In addition, the degree of fullness δ₂Can be defined as the maximum in the vertical distance between the intervening measurement point and the convex-concave curve, which is the straight line connecting the starting measurement point and the final measurement point. In the example of fig. 6, the initial measurement point is the center point C of the upper surface of the wafer and the final measurement point is one edge point a of the wafer with multiple intervening measurement points therebetween. Of course, in an extreme example, it is also possible to select only one intermediate measurement point, for example at half the wafer radius. At this time, the maximum value of the vertical distances between the intermediate measurement point and the convex-concave curve is the vertical distance between the intermediate measurement point and the convex-concave curve itself. In this example, the line of roughness is a straight line connecting the center point C and the edge point of the wafer, and the saturation δ₂I.e., contour points to asperities on the upper surface of the waferMaximum distance of the degree line. When the point corresponding to the maximum distance is above the line of concavity and convexity, the degree of fullness δ₂Is positive (i.e. delta)₂> 0) or otherwise negative (i.e., δ)₂< 0). For example, the two parts b and d in fig. 7 show the case of the positive double-satiation feature, and the two parts a and c in fig. 7 show the negative double-satiation feature.

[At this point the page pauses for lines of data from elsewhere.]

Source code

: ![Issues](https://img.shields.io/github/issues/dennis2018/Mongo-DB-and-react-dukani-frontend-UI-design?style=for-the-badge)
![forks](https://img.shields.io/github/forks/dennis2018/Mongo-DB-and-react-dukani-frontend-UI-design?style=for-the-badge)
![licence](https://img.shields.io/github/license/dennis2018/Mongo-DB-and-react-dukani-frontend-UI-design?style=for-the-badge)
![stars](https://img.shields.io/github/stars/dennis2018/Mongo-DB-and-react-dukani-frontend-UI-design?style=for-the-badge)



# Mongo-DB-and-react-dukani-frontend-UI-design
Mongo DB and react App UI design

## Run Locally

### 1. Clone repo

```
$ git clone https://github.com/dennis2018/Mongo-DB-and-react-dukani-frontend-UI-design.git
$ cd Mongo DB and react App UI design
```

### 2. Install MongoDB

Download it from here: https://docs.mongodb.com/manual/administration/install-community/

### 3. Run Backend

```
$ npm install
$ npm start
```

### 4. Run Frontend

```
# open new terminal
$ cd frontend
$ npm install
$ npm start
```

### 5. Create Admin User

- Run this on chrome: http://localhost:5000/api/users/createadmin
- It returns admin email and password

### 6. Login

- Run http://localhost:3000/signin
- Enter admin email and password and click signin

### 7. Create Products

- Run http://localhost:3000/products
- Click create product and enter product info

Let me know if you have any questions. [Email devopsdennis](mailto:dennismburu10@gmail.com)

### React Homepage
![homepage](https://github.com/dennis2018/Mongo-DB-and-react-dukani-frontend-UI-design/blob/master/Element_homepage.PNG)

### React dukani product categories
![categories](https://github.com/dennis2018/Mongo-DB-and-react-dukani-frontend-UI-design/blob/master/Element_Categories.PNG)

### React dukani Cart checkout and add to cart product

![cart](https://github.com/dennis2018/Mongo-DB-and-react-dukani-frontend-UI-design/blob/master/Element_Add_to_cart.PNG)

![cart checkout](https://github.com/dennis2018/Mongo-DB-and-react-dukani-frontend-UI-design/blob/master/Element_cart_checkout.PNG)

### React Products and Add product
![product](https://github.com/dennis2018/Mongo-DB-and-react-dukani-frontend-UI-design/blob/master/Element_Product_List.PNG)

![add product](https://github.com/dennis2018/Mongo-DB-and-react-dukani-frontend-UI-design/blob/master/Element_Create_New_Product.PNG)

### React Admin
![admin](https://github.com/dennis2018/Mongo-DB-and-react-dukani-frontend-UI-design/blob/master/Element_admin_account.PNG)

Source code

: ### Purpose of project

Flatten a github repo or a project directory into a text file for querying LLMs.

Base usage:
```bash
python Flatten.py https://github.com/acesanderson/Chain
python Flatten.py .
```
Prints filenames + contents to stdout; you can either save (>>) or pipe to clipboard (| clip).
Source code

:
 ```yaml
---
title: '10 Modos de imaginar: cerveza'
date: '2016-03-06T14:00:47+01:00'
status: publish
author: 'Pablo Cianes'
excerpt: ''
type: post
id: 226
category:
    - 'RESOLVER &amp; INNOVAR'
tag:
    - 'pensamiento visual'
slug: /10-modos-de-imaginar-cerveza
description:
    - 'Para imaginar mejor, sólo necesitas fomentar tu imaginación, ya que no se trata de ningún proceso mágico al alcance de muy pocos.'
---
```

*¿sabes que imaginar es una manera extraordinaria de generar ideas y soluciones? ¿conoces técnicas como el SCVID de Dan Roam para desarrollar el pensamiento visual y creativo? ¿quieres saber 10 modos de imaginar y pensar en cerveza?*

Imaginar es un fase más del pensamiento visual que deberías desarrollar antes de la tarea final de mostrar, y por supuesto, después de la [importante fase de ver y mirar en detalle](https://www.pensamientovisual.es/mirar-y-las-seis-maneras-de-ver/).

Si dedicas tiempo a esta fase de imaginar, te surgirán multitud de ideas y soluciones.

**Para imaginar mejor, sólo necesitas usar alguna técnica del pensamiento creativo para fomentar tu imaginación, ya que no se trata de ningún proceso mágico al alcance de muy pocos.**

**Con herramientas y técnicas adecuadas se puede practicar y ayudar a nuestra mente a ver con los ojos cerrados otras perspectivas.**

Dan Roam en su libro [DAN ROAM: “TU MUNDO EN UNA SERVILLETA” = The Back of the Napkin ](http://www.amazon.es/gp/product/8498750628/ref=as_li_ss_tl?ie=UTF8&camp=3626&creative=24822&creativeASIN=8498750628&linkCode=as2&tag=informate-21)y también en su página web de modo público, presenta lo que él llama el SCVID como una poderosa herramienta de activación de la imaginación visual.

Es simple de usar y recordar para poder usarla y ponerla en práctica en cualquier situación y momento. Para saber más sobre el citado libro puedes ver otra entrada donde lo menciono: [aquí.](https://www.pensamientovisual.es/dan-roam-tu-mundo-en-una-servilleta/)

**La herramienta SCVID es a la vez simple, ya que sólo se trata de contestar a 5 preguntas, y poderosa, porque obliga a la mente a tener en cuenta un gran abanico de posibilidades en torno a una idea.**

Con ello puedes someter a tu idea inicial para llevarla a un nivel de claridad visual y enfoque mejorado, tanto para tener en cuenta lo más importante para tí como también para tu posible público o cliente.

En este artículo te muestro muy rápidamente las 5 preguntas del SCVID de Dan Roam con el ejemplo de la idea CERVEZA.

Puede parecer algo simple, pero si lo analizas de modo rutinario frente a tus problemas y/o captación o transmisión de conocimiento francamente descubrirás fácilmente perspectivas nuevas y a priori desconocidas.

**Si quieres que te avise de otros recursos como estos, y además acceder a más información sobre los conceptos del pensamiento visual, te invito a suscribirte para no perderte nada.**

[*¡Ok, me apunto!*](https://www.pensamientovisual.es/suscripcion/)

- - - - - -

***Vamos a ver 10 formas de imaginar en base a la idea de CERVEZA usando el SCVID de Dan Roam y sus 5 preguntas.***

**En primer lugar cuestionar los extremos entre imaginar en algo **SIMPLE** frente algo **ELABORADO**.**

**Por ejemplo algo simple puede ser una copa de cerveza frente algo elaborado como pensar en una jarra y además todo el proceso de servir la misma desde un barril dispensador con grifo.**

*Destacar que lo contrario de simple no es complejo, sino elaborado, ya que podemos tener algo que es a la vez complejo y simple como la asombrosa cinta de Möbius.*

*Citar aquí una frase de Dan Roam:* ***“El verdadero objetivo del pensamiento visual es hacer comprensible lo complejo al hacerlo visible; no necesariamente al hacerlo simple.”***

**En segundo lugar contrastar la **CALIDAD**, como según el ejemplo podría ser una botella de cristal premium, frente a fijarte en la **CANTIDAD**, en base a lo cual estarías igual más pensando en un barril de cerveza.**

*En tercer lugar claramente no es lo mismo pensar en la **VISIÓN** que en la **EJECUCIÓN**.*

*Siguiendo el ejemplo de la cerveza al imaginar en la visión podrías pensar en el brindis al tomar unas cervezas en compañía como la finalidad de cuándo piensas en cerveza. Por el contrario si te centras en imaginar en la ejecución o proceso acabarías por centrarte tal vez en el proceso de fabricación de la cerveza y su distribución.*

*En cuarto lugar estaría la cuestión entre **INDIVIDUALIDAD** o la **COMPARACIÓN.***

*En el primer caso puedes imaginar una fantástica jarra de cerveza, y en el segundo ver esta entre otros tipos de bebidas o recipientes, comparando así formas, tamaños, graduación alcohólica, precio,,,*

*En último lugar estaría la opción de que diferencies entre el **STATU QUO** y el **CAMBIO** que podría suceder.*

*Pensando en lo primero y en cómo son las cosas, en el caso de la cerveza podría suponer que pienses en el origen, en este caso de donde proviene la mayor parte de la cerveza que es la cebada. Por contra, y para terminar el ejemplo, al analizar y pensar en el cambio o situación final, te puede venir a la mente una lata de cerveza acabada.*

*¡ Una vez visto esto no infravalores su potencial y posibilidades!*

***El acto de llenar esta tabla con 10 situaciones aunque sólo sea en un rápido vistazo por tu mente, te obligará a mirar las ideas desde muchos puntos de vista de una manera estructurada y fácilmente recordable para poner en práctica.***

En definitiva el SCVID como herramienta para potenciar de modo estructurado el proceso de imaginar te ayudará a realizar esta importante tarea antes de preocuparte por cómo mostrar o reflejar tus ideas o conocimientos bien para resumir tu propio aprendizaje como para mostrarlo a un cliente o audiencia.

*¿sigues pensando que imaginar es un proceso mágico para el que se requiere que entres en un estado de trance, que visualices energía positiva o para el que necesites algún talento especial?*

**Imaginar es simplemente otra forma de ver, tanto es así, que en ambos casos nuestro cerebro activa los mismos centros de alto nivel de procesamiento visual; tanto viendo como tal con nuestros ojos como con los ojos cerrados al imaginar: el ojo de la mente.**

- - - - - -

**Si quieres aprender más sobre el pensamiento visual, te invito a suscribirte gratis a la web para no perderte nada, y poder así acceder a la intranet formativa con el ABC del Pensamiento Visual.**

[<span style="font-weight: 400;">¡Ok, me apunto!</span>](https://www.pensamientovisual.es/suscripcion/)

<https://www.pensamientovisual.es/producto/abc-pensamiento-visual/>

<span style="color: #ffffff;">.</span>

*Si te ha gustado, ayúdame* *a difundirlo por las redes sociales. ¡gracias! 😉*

As described above, in the case where the initial measurement point is the center point C of the wafer and the final measurement point is the edge point a of the wafer, the roughness δ 1 may be expressed as a difference between the thickness of the center point C and the thickness of the edge point a. At this time, the process of the present invention,

wherein T is_RMeasured thickness at edge point A, T₀Is the measured thickness at the center point C and R is the radius of the edge point.

In the example of fig. 8, since the convex-concave curve is a straight line connecting the center point C and the edge point a of the wafer, the convex-concave curve can be described by a convex-concave curve equation: t (r) = kr + b, where k and b can be calculated from the radius and thickness corresponding to the center point C and the edge point a. For example, k may be represented as

And b is the measured thickness at the center point, i.e. b = T₀. From this convexity and concavity line equation, the thickness t (r) at the corresponding point where the intervening measurement point vertically corresponds to the convexity and concavity line can be calculated.

In the example of fig. 8, δ is due to the fullness₂Defined as the maximum distance from the profile point (i.e., each intermediate measurement point) on the upper surface of the wafer to the convex-concave degree line, and thus the saturation δ can be obtained by calculating the distance from each intermediate measurement point to the convex-concave degree line and then taking the maximum value thereof₂. For example, the thickness of several points detected by the thickness detecting means can be used as (r)_i,t_i) To describe the various intervening measurement points, where r_iIs the distance from the ith intermediate measurement point to the starting measurement point, t_iIs the measured thickness at the ith intervening measurement point. In this case, each point (r) can be calculated_i,t_i) Distance d to the line of roughness (point-to-line distance) and finding the maximum value to obtain the degree of fullness δ₂。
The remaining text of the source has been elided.